Directions: Please give back only the lines below from the one containing "### 5.3 Trunk Lines with Branches and Feeders" to the one containing "Starting as heavily", each repeated word for word, both ends included.

----------

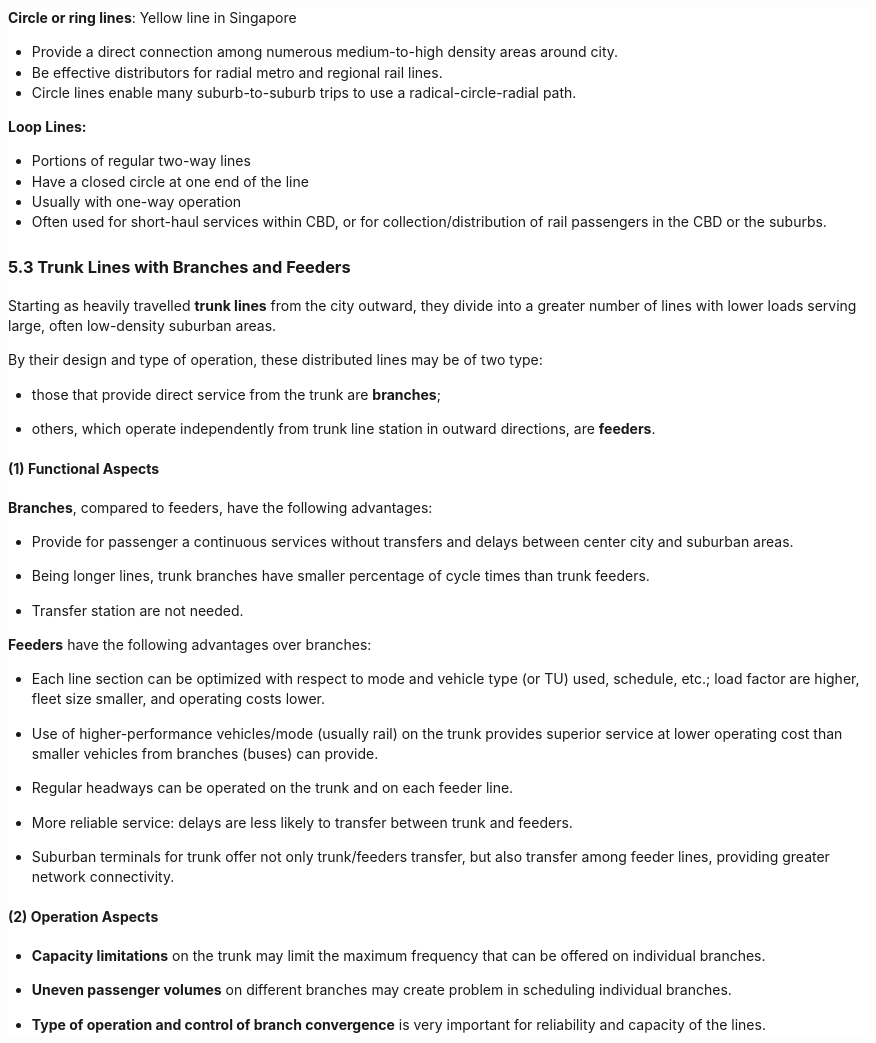 **Circle or ring lines**: Yellow line in Singapore
- Provide a direct connection among numerous medium-to-high density areas around city.
- Be effective distributors for radial metro and regional rail lines.
- Circle lines enable many suburb-to-suburb trips to use a radical-circle-radial path. 

**Loop Lines:**
- Portions of regular two-way lines
- Have a closed circle at one end of the line
- Usually with one-way operation
- Often used for short-haul services within CBD, or for collection/distribution of rail passengers in the CBD or the suburbs.

### 5.3 Trunk Lines with Branches and Feeders

Starting as heavily travelled **trunk lines** from the city outward, they divide into a greater number of lines with lower loads serving large, often low-density suburban areas.

By their design and type of operation, these distributed lines may be of two type:

- those that provide direct service from the trunk are **branches**;

- others, which operate independently from trunk line station in outward directions, are **feeders**.

#### (1) Functional Aspects

**Branches**, compared to feeders, have the following advantages:

- Provide for passenger a continuous services without transfers and delays between center city and suburban areas.
- Being longer lines, trunk branches have smaller percentage of cycle times than trunk feeders.

- Transfer station are not needed.

**Feeders** have the following advantages over branches:

- Each line section can be optimized with respect to mode and vehicle type (or TU) used, schedule, etc.; load factor are higher, fleet size smaller, and operating costs lower.

- Use of higher-performance vehicles/mode (usually rail) on the trunk provides superior service at lower operating cost than smaller vehicles from branches (buses) can provide.

- Regular headways can be operated on the trunk and on each feeder line.

- More reliable service: delays are less likely to transfer between trunk and feeders.

- Suburban terminals for trunk offer not only trunk/feeders transfer, but also transfer among feeder lines, providing greater network connectivity.

#### (2) Operation Aspects

- **Capacity limitations** on the trunk may limit the maximum frequency that can be offered on individual branches.

- **Uneven passenger volumes** on different branches may create problem in scheduling individual branches.

- **Type of operation and control of branch convergence** is very important for reliability and capacity of the lines.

----------

Final answer:
### 5.3 Trunk Lines with Branches and Feeders

Starting as heavily travelled **trunk lines** from the city outward, they divide into a greater number of lines with lower loads serving large, often low-density suburban areas.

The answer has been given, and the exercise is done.